### BRIEF:
Where does the string "Width" occur in the entries below? Copy every line where it does.

[Records from a data collection]
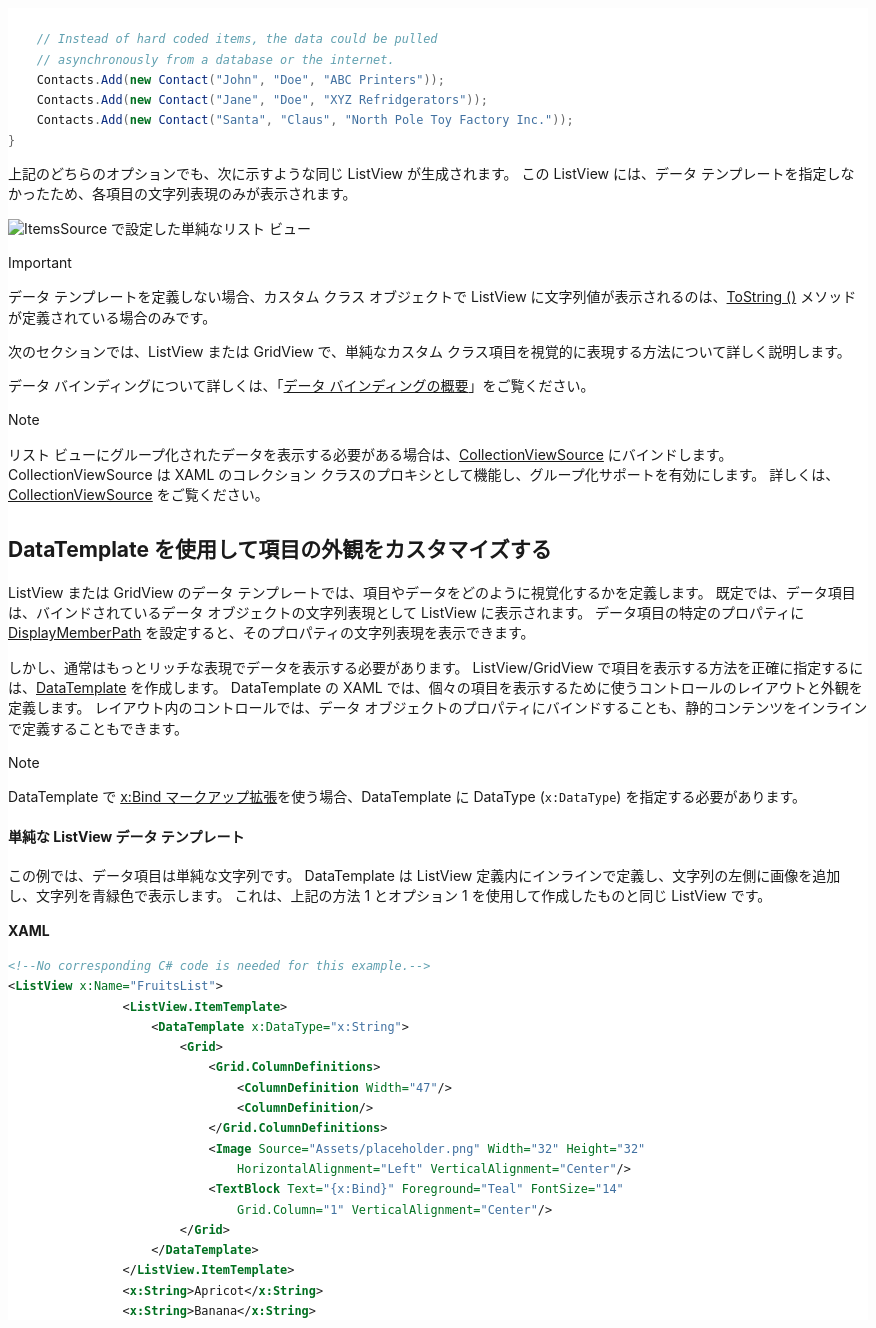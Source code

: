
 ```csharp

    // Instead of hard coded items, the data could be pulled 
    // asynchronously from a database or the internet.
    Contacts.Add(new Contact("John", "Doe", "ABC Printers"));
    Contacts.Add(new Contact("Jane", "Doe", "XYZ Refridgerators"));
    Contacts.Add(new Contact("Santa", "Claus", "North Pole Toy Factory Inc."));
}
```

上記のどちらのオプションでも、次に示すような同じ ListView が生成されます。 この ListView には、データ テンプレートを指定しなかったため、各項目の文字列表現のみが表示されます。

![ItemsSource で設定した単純なリスト ビュー](images/listview-basic-code-example-final.png)

> [!IMPORTANT]
> データ テンプレートを定義しない場合、カスタム クラス オブジェクトで ListView に文字列値が表示されるのは、[ToString ()](/uwp/api/windows.foundation.istringable.tostring) メソッドが定義されている場合のみです。

 次のセクションでは、ListView または GridView で、単純なカスタム クラス項目を視覚的に表現する方法について詳しく説明します。

データ バインディングについて詳しくは、「[データ バインディングの概要](../../data-binding/data-binding-quickstart.md)」をご覧ください。

> [!NOTE]
> リスト ビューにグループ化されたデータを表示する必要がある場合は、[CollectionViewSource](/uwp/api/Windows.UI.Xaml.Data.CollectionViewSource) にバインドします。 CollectionViewSource は XAML のコレクション クラスのプロキシとして機能し、グループ化サポートを有効にします。 詳しくは、[CollectionViewSource](/uwp/api/Windows.UI.Xaml.Data.CollectionViewSource) をご覧ください。

## <a name="customizing-the-look-of-items-with-a-datatemplate"></a>DataTemplate を使用して項目の外観をカスタマイズする

ListView または GridView のデータ テンプレートでは、項目やデータをどのように視覚化するかを定義します。 既定では、データ項目は、バインドされているデータ オブジェクトの文字列表現として ListView に表示されます。 データ項目の特定のプロパティに [DisplayMemberPath](/uwp/api/windows.ui.xaml.controls.itemscontrol.displaymemberpath) を設定すると、そのプロパティの文字列表現を表示できます。

しかし、通常はもっとリッチな表現でデータを表示する必要があります。 ListView/GridView で項目を表示する方法を正確に指定するには、[DataTemplate](/uwp/api/Windows.UI.Xaml.DataTemplate) を作成します。 DataTemplate の XAML では、個々の項目を表示するために使うコントロールのレイアウトと外観を定義します。 レイアウト内のコントロールでは、データ オブジェクトのプロパティにバインドすることも、静的コンテンツをインラインで定義することもできます。 

> [!NOTE]
> DataTemplate で [x:Bind マークアップ拡張](../../xaml-platform/x-bind-markup-extension.md)を使う場合、DataTemplate に DataType (`x:DataType`) を指定する必要があります。

#### <a name="simple-listview-data-template"></a>単純な ListView データ テンプレート
この例では、データ項目は単純な文字列です。 DataTemplate は ListView 定義内にインラインで定義し、文字列の左側に画像を追加し、文字列を青緑色で表示します。 これは、上記の方法 1 とオプション 1 を使用して作成したものと同じ ListView です。

**XAML**
```XML
<!--No corresponding C# code is needed for this example.-->
<ListView x:Name="FruitsList">
                <ListView.ItemTemplate>
                    <DataTemplate x:DataType="x:String">
                        <Grid>
                            <Grid.ColumnDefinitions>
                                <ColumnDefinition Width="47"/>
                                <ColumnDefinition/>
                            </Grid.ColumnDefinitions>
                            <Image Source="Assets/placeholder.png" Width="32" Height="32"
                                HorizontalAlignment="Left" VerticalAlignment="Center"/>
                            <TextBlock Text="{x:Bind}" Foreground="Teal" FontSize="14" 
                                Grid.Column="1" VerticalAlignment="Center"/>
                        </Grid>
                    </DataTemplate>
                </ListView.ItemTemplate>
                <x:String>Apricot</x:String>
                <x:String>Banana</x:String>
```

### ANSWER SECTION:
                                <ColumnDefinition Width="47"/>
                            <Image Source="Assets/placeholder.png" Width="32" Height="32"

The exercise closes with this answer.